November 8, 2019

Editorial

The four last things: death, judgment, heaven and hell

During the month of November, the Church encourages us to meditate about “the four last things”: death, judgment, heaven and hell. The doctrine of the last things is called eschatology, from a Greek word that means outcomes or ends.

Death is inevitable for all of us; nobody gets out of this world alive. Our challenge throughout our lives is to be ready for what comes next. Death is an end of the first phase of human life. And that first phase—all that we have done in our lifetime—determines all that is to come.

After death, the Church teaches that we will undergo two judgments: the particular judgment, which happens immediately after death, and the general judgment at the end of the world. In the particular judgment, our soul will be presented before God, and we will be judged on the use we have made of the talents God gave us and how we have conducted our lives.

The final or general judgment will take place after our souls are reunited to our bodies at the resurrection of the dead. This is what we say we believe when we recite the Creed and say that Jesus “will come to judge the living and the dead” and when we say, “We believe in the resurrection of the body.”

We don’t know how our decayed bodies will rise again, but the Church teaches that Christ will change our lowly body into a “spiritual body.”

Jesus told us what the general judgment will be like. In the 25th chapter of the Gospel according to St. Matthew, he says that he will judge us according to how well we fed the hungry, gave drink to the thirsty, clothed the naked, welcomed the stranger, etc.

After the final judgment, we will go either to heaven or to hell for all eternity.

Heaven is the state of being in which all are united in love with one another and with God, where those who, having attained salvation, are in glory with God and enjoy the beatific vision—knowledge of God as he is.

The bliss of heaven will consist in both the vision and love of God and the knowledge and love of all others in God. We will, therefore, be reunited with our family and friends as well as with the saints from past, and future, generations.

The Church teaches that we will experience perfect happiness in heaven. Yet some people, because of their lives on Earth, will experience greater happiness than others will. Just as both a large glass and a small glass can be filled to capacity but one will hold more than the other, so will some people have a greater capacity for happiness, but all will be completely happy.

That brings us to hell. Yes, the Church teaches that there really is a hell. There are too many references to hell in Scripture to pretend that it doesn’t exist. It’s a place of eternal damnation for those who use the freedom God has given to them to reject God’s love. It’s the state of persons who die in mortal sin, in a condition of self-alienation from God.

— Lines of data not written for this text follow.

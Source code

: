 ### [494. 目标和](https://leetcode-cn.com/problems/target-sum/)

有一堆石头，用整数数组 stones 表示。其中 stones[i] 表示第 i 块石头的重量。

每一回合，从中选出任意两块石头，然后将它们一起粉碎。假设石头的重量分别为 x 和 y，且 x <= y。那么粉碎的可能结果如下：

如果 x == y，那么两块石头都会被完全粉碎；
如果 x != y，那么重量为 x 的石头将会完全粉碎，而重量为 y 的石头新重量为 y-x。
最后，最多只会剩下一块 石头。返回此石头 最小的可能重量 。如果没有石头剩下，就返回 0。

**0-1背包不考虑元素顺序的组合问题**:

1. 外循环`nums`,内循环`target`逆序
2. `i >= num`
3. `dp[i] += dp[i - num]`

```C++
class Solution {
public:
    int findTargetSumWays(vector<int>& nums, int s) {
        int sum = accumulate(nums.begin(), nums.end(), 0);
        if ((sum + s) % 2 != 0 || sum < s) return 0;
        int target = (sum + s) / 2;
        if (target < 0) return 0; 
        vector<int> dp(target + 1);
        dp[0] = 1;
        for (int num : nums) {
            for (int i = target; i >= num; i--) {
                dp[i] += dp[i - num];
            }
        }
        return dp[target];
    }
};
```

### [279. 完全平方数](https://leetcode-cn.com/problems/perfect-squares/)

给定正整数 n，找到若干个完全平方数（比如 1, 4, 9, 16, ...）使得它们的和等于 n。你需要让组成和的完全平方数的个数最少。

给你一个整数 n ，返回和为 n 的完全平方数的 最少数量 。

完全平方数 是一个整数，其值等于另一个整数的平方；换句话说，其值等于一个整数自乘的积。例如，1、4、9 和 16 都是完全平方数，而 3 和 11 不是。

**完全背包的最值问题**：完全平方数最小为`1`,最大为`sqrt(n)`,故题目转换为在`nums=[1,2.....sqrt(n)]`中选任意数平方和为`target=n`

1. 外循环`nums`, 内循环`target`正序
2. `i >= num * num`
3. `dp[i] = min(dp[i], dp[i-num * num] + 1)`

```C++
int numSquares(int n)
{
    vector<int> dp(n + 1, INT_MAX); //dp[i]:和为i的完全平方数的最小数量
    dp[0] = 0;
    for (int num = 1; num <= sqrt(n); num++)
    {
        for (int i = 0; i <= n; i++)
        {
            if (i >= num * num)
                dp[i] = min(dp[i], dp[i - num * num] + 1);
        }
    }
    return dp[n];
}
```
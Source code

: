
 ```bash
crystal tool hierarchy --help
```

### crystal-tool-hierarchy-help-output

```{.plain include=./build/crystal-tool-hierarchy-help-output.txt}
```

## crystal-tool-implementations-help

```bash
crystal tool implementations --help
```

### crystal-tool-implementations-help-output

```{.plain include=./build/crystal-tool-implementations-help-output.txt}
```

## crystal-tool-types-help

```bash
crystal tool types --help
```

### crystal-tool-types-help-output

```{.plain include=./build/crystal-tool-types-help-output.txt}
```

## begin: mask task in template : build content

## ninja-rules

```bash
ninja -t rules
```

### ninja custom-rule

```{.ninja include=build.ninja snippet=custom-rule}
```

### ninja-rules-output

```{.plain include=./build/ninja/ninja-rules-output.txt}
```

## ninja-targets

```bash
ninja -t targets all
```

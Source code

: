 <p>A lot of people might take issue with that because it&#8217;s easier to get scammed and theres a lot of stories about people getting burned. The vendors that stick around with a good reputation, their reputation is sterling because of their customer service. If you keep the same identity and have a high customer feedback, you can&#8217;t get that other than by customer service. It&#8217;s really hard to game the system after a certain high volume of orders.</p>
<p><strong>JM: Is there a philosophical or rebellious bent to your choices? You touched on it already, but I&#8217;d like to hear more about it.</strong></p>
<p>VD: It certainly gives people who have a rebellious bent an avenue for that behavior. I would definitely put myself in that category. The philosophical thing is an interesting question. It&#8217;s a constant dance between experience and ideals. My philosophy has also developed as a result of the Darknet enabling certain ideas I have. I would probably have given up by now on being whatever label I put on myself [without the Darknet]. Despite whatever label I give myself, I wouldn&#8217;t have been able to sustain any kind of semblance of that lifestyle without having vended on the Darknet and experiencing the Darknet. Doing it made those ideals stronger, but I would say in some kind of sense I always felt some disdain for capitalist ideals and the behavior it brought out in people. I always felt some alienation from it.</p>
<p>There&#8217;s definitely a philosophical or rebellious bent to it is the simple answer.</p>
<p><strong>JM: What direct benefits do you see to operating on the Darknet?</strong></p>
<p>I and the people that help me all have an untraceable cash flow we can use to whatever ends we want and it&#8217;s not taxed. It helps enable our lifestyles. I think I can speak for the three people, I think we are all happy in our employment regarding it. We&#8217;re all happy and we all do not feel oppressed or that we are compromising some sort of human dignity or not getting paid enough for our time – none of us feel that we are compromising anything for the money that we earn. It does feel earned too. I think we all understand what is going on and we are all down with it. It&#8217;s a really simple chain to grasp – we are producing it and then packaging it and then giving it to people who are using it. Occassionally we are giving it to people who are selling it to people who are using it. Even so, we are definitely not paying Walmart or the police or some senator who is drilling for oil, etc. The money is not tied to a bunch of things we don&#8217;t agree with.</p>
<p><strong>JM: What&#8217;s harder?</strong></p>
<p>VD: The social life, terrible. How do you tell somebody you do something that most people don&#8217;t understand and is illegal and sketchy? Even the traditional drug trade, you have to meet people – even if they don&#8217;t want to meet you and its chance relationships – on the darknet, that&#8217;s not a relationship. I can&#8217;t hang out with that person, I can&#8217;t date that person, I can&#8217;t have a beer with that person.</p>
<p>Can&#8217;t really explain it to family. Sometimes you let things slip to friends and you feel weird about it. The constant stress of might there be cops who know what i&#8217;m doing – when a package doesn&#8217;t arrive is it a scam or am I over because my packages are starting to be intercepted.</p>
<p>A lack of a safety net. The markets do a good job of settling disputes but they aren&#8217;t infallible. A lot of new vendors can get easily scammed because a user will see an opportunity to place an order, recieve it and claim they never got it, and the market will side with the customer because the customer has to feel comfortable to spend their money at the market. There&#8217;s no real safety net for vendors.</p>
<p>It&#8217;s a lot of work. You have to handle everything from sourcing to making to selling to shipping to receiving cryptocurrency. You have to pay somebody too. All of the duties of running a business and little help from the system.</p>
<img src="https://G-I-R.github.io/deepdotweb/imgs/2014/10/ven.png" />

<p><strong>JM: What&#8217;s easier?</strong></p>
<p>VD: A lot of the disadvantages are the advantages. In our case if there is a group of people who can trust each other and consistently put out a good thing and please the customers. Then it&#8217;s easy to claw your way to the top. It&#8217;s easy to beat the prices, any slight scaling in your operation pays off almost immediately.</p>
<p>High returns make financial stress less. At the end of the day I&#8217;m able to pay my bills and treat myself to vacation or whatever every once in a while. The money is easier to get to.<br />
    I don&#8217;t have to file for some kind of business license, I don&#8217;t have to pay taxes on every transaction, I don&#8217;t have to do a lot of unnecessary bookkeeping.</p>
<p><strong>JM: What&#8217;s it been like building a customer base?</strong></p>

The essence of hell is final exclusion from communion with God because of one’s own fault. The fires of hell we see in many cartoons is a metaphor for the pain of eternal separation from God, which must be the most horrifying pain of all.

And who is in hell? The Church has said infallibly, through the process of canonization, that certain people are in heaven, but it has never said that certain people are in hell. Jesus’ parables about heaven and hell lean toward the fact that some people are in hell. The 25th chapter of Matthew says that those who don’t feed the hungry, welcome the stranger, etc., “will go off to eternal punishment” (Mt 25:46). His parable of Lazarus and the rich man indicates that the rich man is in hell.

Things to think about during the month of November.